7 Money Saving Options For The Future

Saving money for the future is not only a skill but a necessity. Whether it be for education purposes, to purchase your first a home or an emergency, saving money early in life involves having the right mindset and knowing where and how to put away extra cash.

Along with knowing how to spend money wisely to prevent overspending, here are 7 piggybankmoney saving options for the future.

1. Savings Accounts

Saving accounts are the basic money saving tools that every individual should have regardless of age.   From allowances to money left over after paying monthly expenses, saving accounts permits to put away cash in a safe and accessible location.   You have the ability to make withdrawals when needed, however; you will lose the power to make your money work for you by diminishing the interest that can be incurred.

2. High Yield Savings Accounts

For individuals that have the capability to set aside money on a monthly basis, a high yield account is another money saving option to consider.   As the name suggests, these accounts offer a slightly higher interest rate that an ordinary saving account. There are a variety of financial institutions (including virtual banks) that offer high yield accounts in which you may select from depending on their interest rates and related service fees. Accessing your cash in a high yield account is easy, however; some institutions may need 24-48 hours to transfer the funds into your chequing account.

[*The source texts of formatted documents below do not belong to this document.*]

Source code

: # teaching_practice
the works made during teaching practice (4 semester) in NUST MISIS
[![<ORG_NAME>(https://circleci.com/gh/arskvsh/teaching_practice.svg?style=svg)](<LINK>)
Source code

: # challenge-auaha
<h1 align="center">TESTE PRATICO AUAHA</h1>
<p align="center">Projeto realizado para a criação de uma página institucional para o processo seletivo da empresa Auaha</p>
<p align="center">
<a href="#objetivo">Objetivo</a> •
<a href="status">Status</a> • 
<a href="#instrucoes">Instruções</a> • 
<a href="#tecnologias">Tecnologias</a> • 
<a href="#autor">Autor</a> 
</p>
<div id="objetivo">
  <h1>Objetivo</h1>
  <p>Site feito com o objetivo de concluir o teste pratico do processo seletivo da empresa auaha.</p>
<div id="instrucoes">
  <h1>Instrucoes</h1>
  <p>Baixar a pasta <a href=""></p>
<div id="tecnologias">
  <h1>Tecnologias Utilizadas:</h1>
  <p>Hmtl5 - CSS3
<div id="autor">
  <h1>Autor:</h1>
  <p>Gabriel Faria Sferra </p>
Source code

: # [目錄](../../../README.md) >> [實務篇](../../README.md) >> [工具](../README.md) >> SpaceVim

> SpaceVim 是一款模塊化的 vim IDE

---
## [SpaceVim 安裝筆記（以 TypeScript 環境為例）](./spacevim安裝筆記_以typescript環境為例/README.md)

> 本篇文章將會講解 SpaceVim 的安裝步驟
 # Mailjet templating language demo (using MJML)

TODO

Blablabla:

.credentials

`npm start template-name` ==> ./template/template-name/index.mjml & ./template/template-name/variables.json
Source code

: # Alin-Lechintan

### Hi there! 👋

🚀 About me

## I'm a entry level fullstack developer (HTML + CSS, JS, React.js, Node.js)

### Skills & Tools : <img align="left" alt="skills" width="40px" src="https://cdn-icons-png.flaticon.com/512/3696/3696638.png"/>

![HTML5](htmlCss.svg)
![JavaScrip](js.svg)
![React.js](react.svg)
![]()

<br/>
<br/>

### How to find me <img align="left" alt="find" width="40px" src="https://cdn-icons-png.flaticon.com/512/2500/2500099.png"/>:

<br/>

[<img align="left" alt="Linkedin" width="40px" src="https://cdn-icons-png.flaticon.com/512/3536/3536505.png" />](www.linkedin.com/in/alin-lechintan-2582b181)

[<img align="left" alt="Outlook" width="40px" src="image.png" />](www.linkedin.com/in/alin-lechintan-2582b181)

3. Tax Free Savings Accounts

For individuals that would like to begin saving for the long term (i.e., more 5 to 7 years), tax free savings account is a great money management tool.   This specific savings account was established by the federal government to encourage citizens to save for the future by offering the opportunity to invest up to $5500 per year which will not be taxed. In order to be eligible for a tax free savings account, you must be 18 years or older.   You may withdraw money from the account without getting taxed on the amount.

4. Canadian Savings Bonds

Canada Savings Bonds were created in 1946 by the Government of Canada to help Canadians reach their savings and investment goals.   You can buy a bond for as little as $100 and expect a full interest payment when the bond comes to maturity.   You can select to cash in the bond before the maturity date, however; you will receive the amount invested plus all the interest earned for each full month that has elapsed since the issue date or until either the maturity date or the redemption date, whichever comes first.

5. Guarantee Investment Certificate

Guarantee investment certificates (GIC) allows individuals to place their savings in an investment for a fixed period of time.   The length of the investment period can range from a few months to years. Since the financial institution guarantees the return of the money invested, GIC are safe and offer little risky.   If you require your cash before the investment period comes due, you will incur a penalty.

6. Registered Education Savings Plan (RESP)

For individuals that wish to be prepared for costs associated with enrolling themselves or children in college and university, the federal government established Registered Education Savings Plans (RESP),   Through the plan, individuals can contribute to the fund without incurring any taxes on the savings.   If you save for a child age 17 and under, the federal government also puts money into the RESP.   As the individual is ready begin his or her studies, the money can be taken out of the RESP   and open for up to 36 years. It is important to know that they are fees associated with having RESPs.

7. Registered Retirement Savings Plans (RRSPs)

Registered Retirement Savings Plans (RRSPs) are usually reserved for individuals that would to save for their future after the age of 65.     Once you are employed, you are permitted to contribute up to 18% of income earned in the previous year.   To encourage you to contribute, the federal government does not tax you for the amount invested into your plan until you withdraw the funds or when you are the age of 65. In fact, there are situations where the government will provide you with a tax fund to encourage saving more in the future.   It is vital to remember that a RRSP is a tax deferral tool meaning that you are postponing paying taxes to government until your funds are made available to you so be prepared to pay the taxman in the future.

Please Note: Not all saving options may be suitable for all individuals depending on age and income.   It is best to investigate each option and ask a financial advisor at your bank.